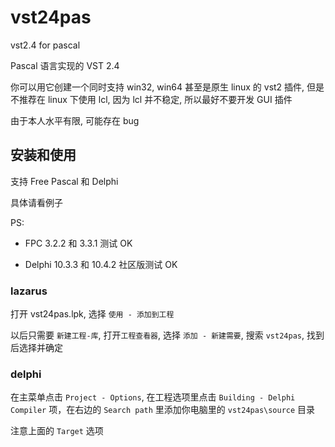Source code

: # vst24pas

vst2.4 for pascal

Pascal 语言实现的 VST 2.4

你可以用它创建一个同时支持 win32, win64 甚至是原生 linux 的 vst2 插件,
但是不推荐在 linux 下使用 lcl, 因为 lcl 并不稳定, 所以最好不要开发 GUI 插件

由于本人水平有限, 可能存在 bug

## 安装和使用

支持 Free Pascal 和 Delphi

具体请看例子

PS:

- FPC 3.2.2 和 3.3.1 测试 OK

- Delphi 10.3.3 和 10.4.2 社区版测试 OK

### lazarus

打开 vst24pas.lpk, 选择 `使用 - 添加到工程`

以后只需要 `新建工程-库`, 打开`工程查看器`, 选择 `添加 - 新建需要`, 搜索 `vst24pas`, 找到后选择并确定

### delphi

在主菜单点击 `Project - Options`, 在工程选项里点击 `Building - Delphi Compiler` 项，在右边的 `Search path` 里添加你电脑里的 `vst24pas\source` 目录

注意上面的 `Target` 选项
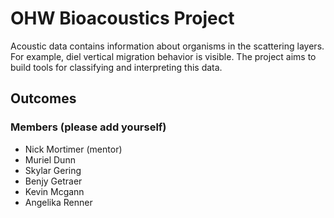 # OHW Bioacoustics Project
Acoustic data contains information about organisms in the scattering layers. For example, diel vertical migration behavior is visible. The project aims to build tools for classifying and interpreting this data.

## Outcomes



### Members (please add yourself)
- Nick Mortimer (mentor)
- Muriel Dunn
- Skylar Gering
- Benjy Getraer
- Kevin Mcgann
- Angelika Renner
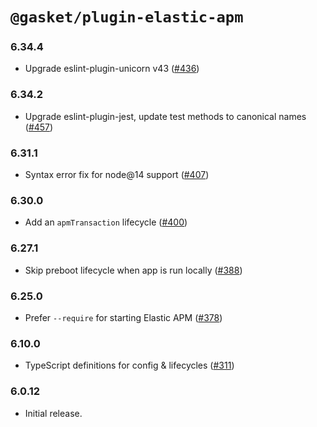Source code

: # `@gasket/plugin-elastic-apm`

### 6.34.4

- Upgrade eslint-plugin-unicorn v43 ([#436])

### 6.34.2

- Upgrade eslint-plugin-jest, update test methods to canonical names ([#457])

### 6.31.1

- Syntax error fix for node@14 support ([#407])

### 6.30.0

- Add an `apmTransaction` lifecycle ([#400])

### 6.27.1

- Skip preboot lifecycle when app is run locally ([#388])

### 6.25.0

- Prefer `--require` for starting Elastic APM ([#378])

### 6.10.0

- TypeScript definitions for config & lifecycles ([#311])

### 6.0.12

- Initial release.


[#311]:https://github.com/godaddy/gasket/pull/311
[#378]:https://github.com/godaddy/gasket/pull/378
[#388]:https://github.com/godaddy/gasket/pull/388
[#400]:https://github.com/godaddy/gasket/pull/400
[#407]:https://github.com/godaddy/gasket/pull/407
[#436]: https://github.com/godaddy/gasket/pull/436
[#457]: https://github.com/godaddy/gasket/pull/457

□ □ □ □ □ □ □

Action item –
Leave the images behind and write out every entry exactly.

Written solution –
Source code

: # vst24pas

vst2.4 for pascal

Pascal 语言实现的 VST 2.4

你可以用它创建一个同时支持 win32, win64 甚至是原生 linux 的 vst2 插件,
但是不推荐在 linux 下使用 lcl, 因为 lcl 并不稳定, 所以最好不要开发 GUI 插件

由于本人水平有限, 可能存在 bug

## 安装和使用

支持 Free Pascal 和 Delphi

具体请看例子

PS:

- FPC 3.2.2 和 3.3.1 测试 OK

- Delphi 10.3.3 和 10.4.2 社区版测试 OK

### lazarus

打开 vst24pas.lpk, 选择 `使用 - 添加到工程`

以后只需要 `新建工程-库`, 打开`工程查看器`, 选择 `添加 - 新建需要`, 搜索 `vst24pas`, 找到后选择并确定

### delphi

在主菜单点击 `Project - Options`, 在工程选项里点击 `Building - Delphi Compiler` 项，在右边的 `Search path` 里添加你电脑里的 `vst24pas\source` 目录

注意上面的 `Target` 选项
 # OHW Bioacoustics Project
Acoustic data contains information about organisms in the scattering layers. For example, diel vertical migration behavior is visible. The project aims to build tools for classifying and interpreting this data.

## Outcomes



### Members (please add yourself)
- Nick Mortimer (mentor)
- Muriel Dunn
- Skylar Gering
- Benjy Getraer
- Kevin Mcgann
- Angelika Renner
Source code

: # `@gasket/plugin-elastic-apm`

### 6.34.4

- Upgrade eslint-plugin-unicorn v43 ([#436])

### 6.34.2

- Upgrade eslint-plugin-jest, update test methods to canonical names ([#457])

### 6.31.1

- Syntax error fix for node@14 support ([#407])

### 6.30.0

- Add an `apmTransaction` lifecycle ([#400])

### 6.27.1

- Skip preboot lifecycle when app is run locally ([#388])

### 6.25.0

- Prefer `--require` for starting Elastic APM ([#378])

### 6.10.0

- TypeScript definitions for config & lifecycles ([#311])

### 6.0.12

- Initial release.


[#311]:https://github.com/godaddy/gasket/pull/311
[#378]:https://github.com/godaddy/gasket/pull/378
[#388]:https://github.com/godaddy/gasket/pull/388
[#400]:https://github.com/godaddy/gasket/pull/400
[#407]:https://github.com/godaddy/gasket/pull/407
[#436]: https://github.com/godaddy/gasket/pull/436
[#457]: https://github.com/godaddy/gasket/pull/457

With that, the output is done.